• EXCERPTED DATA
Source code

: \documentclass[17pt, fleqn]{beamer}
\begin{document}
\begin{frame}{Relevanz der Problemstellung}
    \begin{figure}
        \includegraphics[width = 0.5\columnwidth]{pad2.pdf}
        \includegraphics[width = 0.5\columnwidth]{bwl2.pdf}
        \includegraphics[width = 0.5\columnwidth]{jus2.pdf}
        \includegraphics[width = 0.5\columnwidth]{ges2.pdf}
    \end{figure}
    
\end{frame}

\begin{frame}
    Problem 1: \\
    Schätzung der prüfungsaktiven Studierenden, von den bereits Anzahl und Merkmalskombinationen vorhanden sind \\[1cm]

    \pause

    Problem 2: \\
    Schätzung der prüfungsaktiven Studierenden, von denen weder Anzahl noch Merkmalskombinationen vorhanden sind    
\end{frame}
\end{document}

• WORK REQUEST
Each line from the beginning of the entries to the line with "Problem 1: \\" must be repeated exactly, with both end lines kept and no other lines given.

• SOLUTION FOR THIS TASK
Source code

: \documentclass[17pt, fleqn]{beamer}
\begin{document}
\begin{frame}{Relevanz der Problemstellung}
    \begin{figure}
        \includegraphics[width = 0.5\columnwidth]{pad2.pdf}
        \includegraphics[width = 0.5\columnwidth]{bwl2.pdf}
        \includegraphics[width = 0.5\columnwidth]{jus2.pdf}
        \includegraphics[width = 0.5\columnwidth]{ges2.pdf}
    \end{figure}
    
\end{frame}

\begin{frame}
    Problem 1: \\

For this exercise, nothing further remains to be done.